Your task
Below are some records; output exactly the lines from the line with "- Sub-categoria" to the line with "## Database", both ends kept, and nothing more.

------ Input data ------

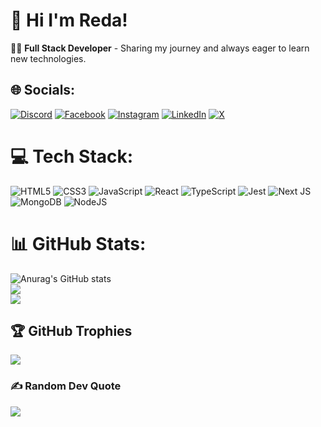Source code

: # 👋 Hi I'm Reda!

👨‍💻 **Full Stack Developer** - Sharing my journey and always eager to learn new technologies.

## 🌐 Socials:
[![Discord](https://img.shields.io/badge/Discord-%237289DA.svg?logo=discord&logoColor=white)](https://discord.gg/#0974) 
[![Facebook](https://img.shields.io/badge/Facebook-%231877F2.svg?logo=Facebook&logoColor=white)](https://www.facebook.com/profile.php?id=100003490687218) 
[![Instagram](https://img.shields.io/badge/Instagram-%23E4405F.svg?logo=Instagram&logoColor=white)](https://instagram.com/redaassemghor_) 
[![LinkedIn](https://img.shields.io/badge/LinkedIn-%230077B5.svg?logo=linkedin&logoColor=white)](https://www.linkedin.com/in/assemghor-reda-2382162b2/) 
[![X](https://img.shields.io/badge/X-black.svg?logo=X&logoColor=white)](https://x.com/assemghorreda)


# 💻 Tech Stack:
![HTML5](https://img.shields.io/badge/html5-%23E34F26.svg?style=for-the-badge&logo=html5&logoColor=white) 
![CSS3](https://img.shields.io/badge/css3-%231572B6.svg?style=for-the-badge&logo=css3&logoColor=white) 
![JavaScript](https://img.shields.io/badge/javascript-%23323330.svg?style=for-the-badge&logo=javascript&logoColor=%23F7DF1E) 
![React](https://img.shields.io/badge/react-%2320232a.svg?style=for-the-badge&logo=react&logoColor=%2361DAFB) 
![TypeScript](https://img.shields.io/badge/typescript-%23007ACC.svg?style=for-the-badge&logo=typescript&logoColor=white)
![Jest](https://img.shields.io/badge/-jest-%23C21325?style=for-the-badge&logo=jest&logoColor=white)
![Next JS](https://img.shields.io/badge/Next-black?style=for-the-badge&logo=next.js&logoColor=white)
![MongoDB](https://img.shields.io/badge/MongoDB-%234ea94b.svg?style=for-the-badge&logo=mongodb&logoColor=white) 
![NodeJS](https://img.shields.io/badge/node.js-6DA55F?style=for-the-badge&logo=node.js&logoColor=white)
# 📊 GitHub Stats:
![Anurag's GitHub stats](https://github-readme-stats.vercel.app/api?username=redaAssemghor&show_icons=true&theme=radical)<br/>
![](https://github-readme-streak-stats.herokuapp.com/?user=redaAssemghor&theme=dark&hide_border=false)<br/>
![](https://github-readme-stats.vercel.app/api/top-langs/?username=redaAssemghor&theme=dark&hide_border=false&include_all_commits=false&count_private=false&layout=compact)

## 🏆 GitHub Trophies
![](https://github-profile-trophy.vercel.app/?username=redaAssemghor&theme=radical&no-frame=false&no-bg=true&margin-w=4)

### ✍️ Random Dev Quote
![](https://quotes-github-readme.vercel.app/api?type=horizontal&theme=radical)

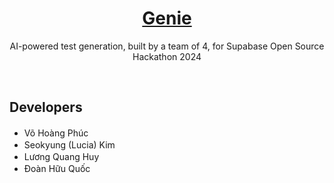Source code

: <a href="https://github.com/genie-hq/genie">
  <h1 align="center">Genie</h1>
</a>

<p align="center">
 AI-powered test generation, built by a team of 4, for Supabase Open Source Hackathon 2024
</p>
<br/>

## Developers

- Võ Hoàng Phúc <a href="https://github.com/vhpx" target="_blank"><img src="https://skillicons.dev/icons?i=github" width="16px" /></a>
- Seokyung (Lucia) Kim <a href="https://github.com/lluciiiia" target="_blank"><img src="https://skillicons.dev/icons?i=github" width="16px" /></a> 
- Lương Quang Huy <a href="https://github.com/WMumei" target="_blank"><img src="https://skillicons.dev/icons?i=github" width="16px" /></a>
- Đoàn Hữu Quốc <a href="https://github.com/Mudoker" target="_blank"><img src="https://skillicons.dev/icons?i=github" width="16px" /></a>
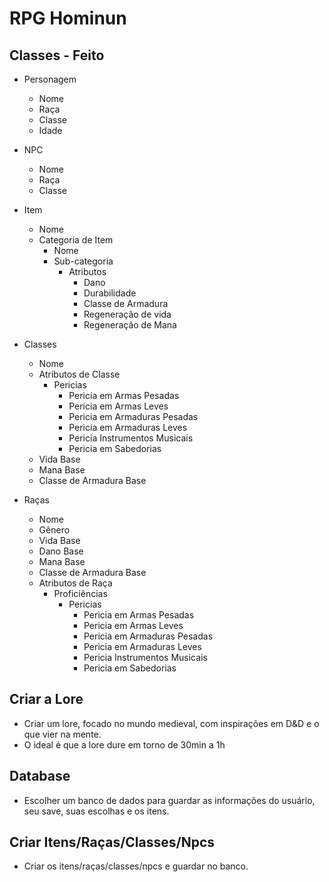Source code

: # RPG Hominun

## Classes - Feito
- Personagem
    - Nome
    - Raça
    - Classe
    - Idade

- NPC
    - Nome
    - Raça
    - Classe

- Item
    - Nome
    - Categoria de Item
        - Nome
        - Sub-categoria
            - Atributos
                - Dano
                - Durabilidade
                - Classe de Armadura
                - Regeneração de vida
                - Regeneração de Mana

- Classes
    - Nome
    - Atributos de Classe
        - Pericias
            - Pericia em Armas Pesadas
            - Pericia em Armas Leves
            - Pericia em Armaduras Pesadas
            - Pericia em Armaduras Leves
            - Pericia Instrumentos Musicais
            - Pericia em Sabedorias
    - Vida Base
    - Mana Base
    - Classe de Armadura Base

- Raças
    - Nome
    - Gênero
    - Vida Base
    - Dano Base
    - Mana Base
    - Classe de Armadura Base
    - Atributos de Raça
        - Proficiências
            - Pericias
                - Pericia em Armas Pesadas
                - Pericia em Armas Leves
                - Pericia em Armaduras Pesadas
                - Pericia em Armaduras Leves
                - Pericia Instrumentos Musicais
                - Pericia em Sabedorias









## Criar a Lore
- Criar um lore, focado no mundo medieval, com inspirações em D&D e o que vier na mente.
- O ideal é que a lore dure em torno de 30min a 1h

## Database
- Escolher um banco de dados para guardar as informações do usuário, seu save, suas escolhas e os itens.

## Criar Itens/Raças/Classes/Npcs
- Criar os itens/raças/classes/npcs e guardar no banco.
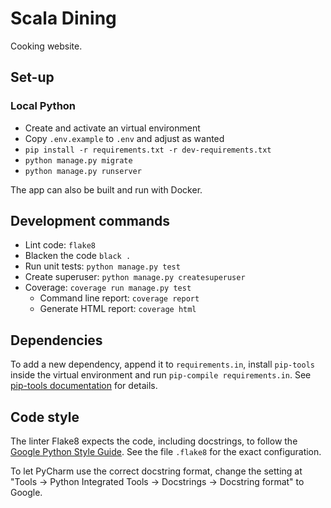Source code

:# Scala Dining

Cooking website.

## Set-up

### Local Python

- Create and activate an virtual environment
- Copy `.env.example` to `.env` and adjust as wanted
- `pip install -r requirements.txt -r dev-requirements.txt`
- `python manage.py migrate`
- `python manage.py runserver`

The app can also be built and run with Docker.

## Development commands

* Lint code: `flake8`
* Blacken the code `black .`
* Run unit tests: `python manage.py test`
* Create superuser: `python manage.py createsuperuser`
* Coverage: `coverage run manage.py test`
  * Command line report: `coverage report`
  * Generate HTML report: `coverage html`


## Dependencies

To add a new dependency, append it to `requirements.in`, install `pip-tools`
inside the virtual environment
and run `pip-compile requirements.in`.
See [pip-tools documentation](https://github.com/jazzband/pip-tools)
for details.

## Code style

The linter Flake8 expects the code, including docstrings, to follow the
[Google Python Style Guide](https://google.github.io/styleguide/pyguide.html).
See the file `.flake8` for the exact configuration.

To let PyCharm use the correct docstring format, change the setting at
"Tools -> Python Integrated Tools -> Docstrings -> Docstring format" to Google.
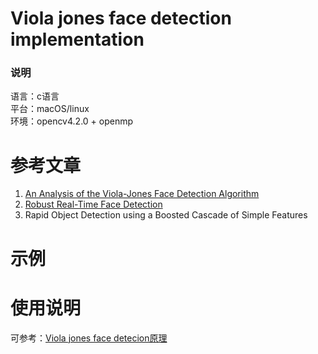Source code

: Viola jones face detection implementation
====
### 说明
语言：c语言  
平台：macOS/linux  
环境：opencv4.2.0 + openmp  

参考文章
======
1. [An Analysis of the Viola-Jones Face Detection Algorithm]( http://www.ipol.im/pub/art/2014/104/article.pdf)
2. [Robust Real-Time Face Detection](https://www.face-rec.org/algorithms/Boosting-Ensemble/16981346.pdf)
3. Rapid Object Detection using a Boosted Cascade of Simple Features


示例
=====


使用说明
====



可参考：[Viola jones face detecion原理]()


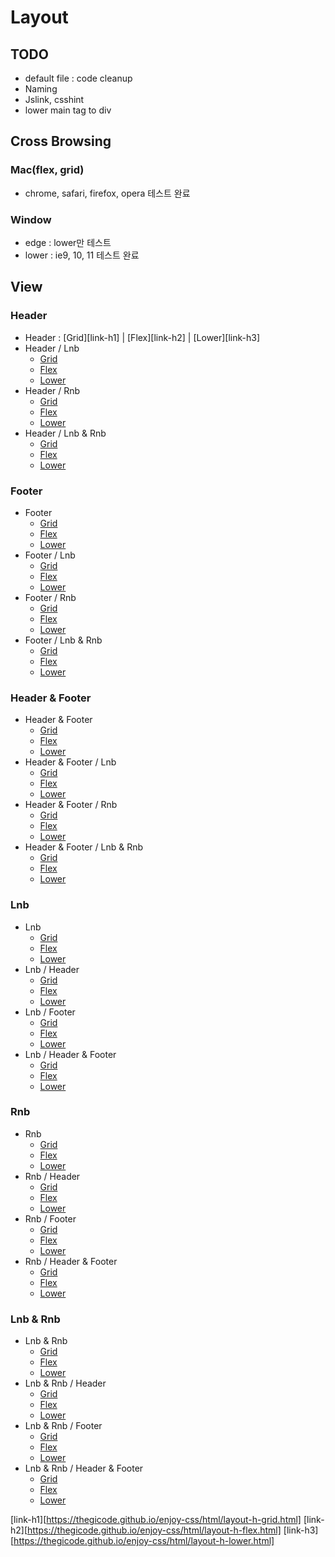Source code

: # Layout

## TODO

* default file :  code cleanup
* Naming
* Jslink, csshint
* lower main tag to div

## Cross Browsing

### Mac(flex, grid)

* chrome, safari, firefox, opera 테스트 완료

### Window

* edge : lower만 테스트
* lower : ie9, 10, 11 테스트 완료

## View

### Header
* Header : [Grid][link-h1] | [Flex][link-h2] | [Lower][link-h3]
* Header / Lnb
	+ [Grid](https://thegicode.github.io/enjoy-css/html/layout-hl-grid.html)
	+ [Flex](https://thegicode.github.io/enjoy-css/html/layout-hl-flex.html)
	+ [Lower](https://thegicode.github.io/enjoy-css/html/layout-hl-lower.html)
* Header / Rnb
	+ [Grid](https://thegicode.github.io/enjoy-css/html/layout-hr-grid.html)
	+ [Flex](https://thegicode.github.io/enjoy-css/html/layout-hr-flex.html)
	+ [Lower](https://thegicode.github.io/enjoy-css/html/layout-hr-lower.html)
* Header / Lnb & Rnb
	+ [Grid](https://thegicode.github.io/enjoy-css/html/layout-hlr-grid.html)
	+ [Flex](https://thegicode.github.io/enjoy-css/html/layout-hlr-flex.html)
	+ [Lower](https://thegicode.github.io/enjoy-css/html/layout-hlr-lower.html)

### Footer
* Footer
	+ [Grid](https://thegicode.github.io/enjoy-css/html/layout-f-grid.html)
	+ [Flex](https://thegicode.github.io/enjoy-css/html/layout-f-flex.html)
	+ [Lower](https://thegicode.github.io/enjoy-css/html/layout-f-lower.html)
* Footer / Lnb
	+ [Grid](https://thegicode.github.io/enjoy-css/html/layout-fl-grid.html)
	+ [Flex](https://thegicode.github.io/enjoy-css/html/layout-fl-flex.html)
	+ [Lower](https://thegicode.github.io/enjoy-css/html/layout-fl-lower.html)
* Footer / Rnb
	+ [Grid](https://thegicode.github.io/enjoy-css/html/layout-fr-grid.html)
	+ [Flex](https://thegicode.github.io/enjoy-css/html/layout-fr-flex.html)
	+ [Lower](https://thegicode.github.io/enjoy-css/html/layout-fr-lower.html)
* Footer / Lnb & Rnb
	+ [Grid](https://thegicode.github.io/enjoy-css/html/layout-flr-grid.html)
	+ [Flex](https://thegicode.github.io/enjoy-css/html/layout-flr-flex.html)
	+ [Lower](https://thegicode.github.io/enjoy-css/html/layout-flr-lower.html)

### Header & Footer
* Header & Footer
	+ [Grid](https://thegicode.github.io/enjoy-css/html/layout-hf-grid.html)
	+ [Flex](https://thegicode.github.io/enjoy-css/html/layout-hf-flex.html)
	+ [Lower](https://thegicode.github.io/enjoy-css/html/layout-hf-lower.html)
* Header & Footer / Lnb
	+ [Grid](https://thegicode.github.io/enjoy-css/html/layout-hfl-grid.html)
	+ [Flex](https://thegicode.github.io/enjoy-css/html/layout-hfl-flex.html)
	+ [Lower](https://thegicode.github.io/enjoy-css/html/layout-hfl-lower.html)
* Header & Footer / Rnb
	+ [Grid](https://thegicode.github.io/enjoy-css/html/layout-hfr-grid.html)
	+ [Flex](https://thegicode.github.io/enjoy-css/html/layout-hfr-flex.html)
	+ [Lower](https://thegicode.github.io/enjoy-css/html/layout-hfr-lower.html)
* Header & Footer / Lnb & Rnb
	+ [Grid](https://thegicode.github.io/enjoy-css/html/layout-hflr-grid.html)
	+ [Flex](https://thegicode.github.io/enjoy-css/html/layout-hflr-flex.html)
	+ [Lower](https://thegicode.github.io/enjoy-css/html/layout-hflr-lower.html)

### Lnb
* Lnb
	+ [Grid](https://thegicode.github.io/enjoy-css/html/layout-l-grid.html)
	+ [Flex](https://thegicode.github.io/enjoy-css/html/layout-l-flex.html)
	+ [Lower](https://thegicode.github.io/enjoy-css/html/layout-l-lower.html)
* Lnb / Header
	+ [Grid](https://thegicode.github.io/enjoy-css/html/layout-lh-grid.html)
	+ [Flex](https://thegicode.github.io/enjoy-css/html/layout-lh-flex.html)
	+ [Lower](https://thegicode.github.io/enjoy-css/html/layout-lh-lower.html)
* Lnb / Footer
	+ [Grid](https://thegicode.github.io/enjoy-css/html/layout-lf-grid.html)
	+ [Flex](https://thegicode.github.io/enjoy-css/html/layout-lf-flex.html)
	+ [Lower](https://thegicode.github.io/enjoy-css/html/layout-lf-lower.html)
* Lnb / Header & Footer
	+ [Grid](https://thegicode.github.io/enjoy-css/html/layout-lhf-grid.html)
	+ [Flex](https://thegicode.github.io/enjoy-css/html/layout-lhf-flex.html)
	+ [Lower](https://thegicode.github.io/enjoy-css/html/layout-lhf-lower.html)

### Rnb
* Rnb
	+ [Grid](https://thegicode.github.io/enjoy-css/html/layout-r-grid.html)
	+ [Flex](https://thegicode.github.io/enjoy-css/html/layout-r-flex.html)
	+ [Lower](https://thegicode.github.io/enjoy-css/html/layout-r-lower.html)
* Rnb / Header
	+ [Grid](https://thegicode.github.io/enjoy-css/html/layout-rh-grid.html)
	+ [Flex](https://thegicode.github.io/enjoy-css/html/layout-rh-flex.html)
	+ [Lower](https://thegicode.github.io/enjoy-css/html/layout-rh-lower.html)
* Rnb / Footer
	+ [Grid](https://thegicode.github.io/enjoy-css/html/layout-rf-grid.html)
	+ [Flex](https://thegicode.github.io/enjoy-css/html/layout-rf-flex.html)
	+ [Lower](https://thegicode.github.io/enjoy-css/html/layout-rf-lower.html)
* Rnb / Header & Footer
	+ [Grid](https://thegicode.github.io/enjoy-css/html/layout-rhf-grid.html)
	+ [Flex](https://thegicode.github.io/enjoy-css/html/layout-rhf-flex.html)
	+ [Lower](https://thegicode.github.io/enjoy-css/html/layout-rhf-lower.html)

### Lnb & Rnb
* Lnb & Rnb
	+ [Grid](https://thegicode.github.io/enjoy-css/html/layout-lr-grid.html)
	+ [Flex](https://thegicode.github.io/enjoy-css/html/layout-lr-flex.html)
	+ [Lower](https://thegicode.github.io/enjoy-css/html/layout-lr-lower.html)
* Lnb & Rnb / Header
	+ [Grid](https://thegicode.github.io/enjoy-css/html/layout-lrh-grid.html)
	+ [Flex](https://thegicode.github.io/enjoy-css/html/layout-lrh-flex.html)
	+ [Lower](https://thegicode.github.io/enjoy-css/html/layout-lrh-lower.html)
* Lnb & Rnb / Footer
	+ [Grid](https://thegicode.github.io/enjoy-css/html/layout-lrf-grid.html)
	+ [Flex](https://thegicode.github.io/enjoy-css/html/layout-lrf-flex.html)
	+ [Lower](https://thegicode.github.io/enjoy-css/html/layout-lrf-lower.html)
* Lnb & Rnb / Header & Footer
	+ [Grid](https://thegicode.github.io/enjoy-css/html/layout-lrhf-grid.html)
	+ [Flex](https://thegicode.github.io/enjoy-css/html/layout-lrhf-flex.html)
	+ [Lower](https://thegicode.github.io/enjoy-css/html/layout-lrhf-lower.html)


[link-h1][https://thegicode.github.io/enjoy-css/html/layout-h-grid.html]
[link-h2][https://thegicode.github.io/enjoy-css/html/layout-h-flex.html]
[link-h3][https://thegicode.github.io/enjoy-css/html/layout-h-lower.html]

------

Final answer
        - Sub-categoria
            - Atributos
                - Dano
                - Durabilidade
                - Classe de Armadura
                - Regeneração de vida
                - Regeneração de Mana

- Classes
    - Nome
    - Atributos de Classe
        - Pericias
            - Pericia em Armas Pesadas
            - Pericia em Armas Leves
            - Pericia em Armaduras Pesadas
            - Pericia em Armaduras Leves
            - Pericia Instrumentos Musicais
            - Pericia em Sabedorias
    - Vida Base
    - Mana Base
    - Classe de Armadura Base

- Raças
    - Nome
    - Gênero
    - Vida Base
    - Dano Base
    - Mana Base
    - Classe de Armadura Base
    - Atributos de Raça
        - Proficiências
            - Pericias
                - Pericia em Armas Pesadas
                - Pericia em Armas Leves
                - Pericia em Armaduras Pesadas
                - Pericia em Armaduras Leves
                - Pericia Instrumentos Musicais
                - Pericia em Sabedorias









## Criar a Lore
- Criar um lore, focado no mundo medieval, com inspirações em D&D e o que vier na mente.
- O ideal é que a lore dure em torno de 30min a 1h

## Database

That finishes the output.